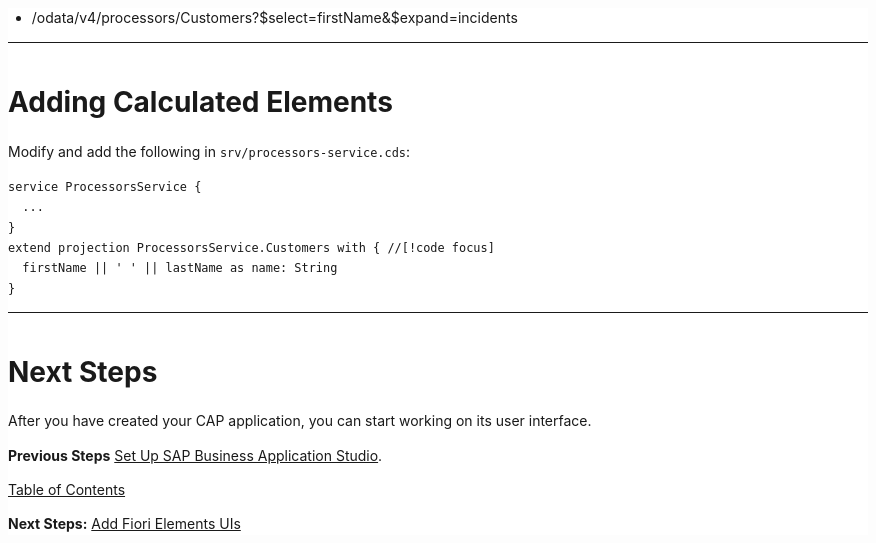 - /odata/v4/processors/Customers?$select=firstName&$expand=incidents

---

# Adding Calculated Elements

Modify and add the following in `srv/processors-service.cds`:

```
service ProcessorsService {
  ...
}
extend projection ProcessorsService.Customers with { //[!code focus]
  firstName || ' ' || lastName as name: String
}
```

---

# Next Steps

After you have created your CAP application, you can start working on its user interface.

**Previous Steps**
[Set Up SAP Business Application Studio](01_Set_up_BAS.md).

[Table of Contents](Table_of_Contents.md)

**Next Steps:**
[Add Fiori Elements UIs](03_Add_Fiori_Elements_UIs.md)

= = = = =

▶ _Action item_
Extract from the records above the lines from the one containing "Modify and add" to the one containing "[Set Up SAP", both lines included, exactly as they appear and with nothing else.

▶ _Solution to this exercise_
Modify and add the following in `srv/processors-service.cds`:

```
service ProcessorsService {
  ...
}
extend projection ProcessorsService.Customers with { //[!code focus]
  firstName || ' ' || lastName as name: String
}
```

---

# Next Steps

After you have created your CAP application, you can start working on its user interface.

**Previous Steps**
[Set Up SAP Business Application Studio](01_Set_up_BAS.md).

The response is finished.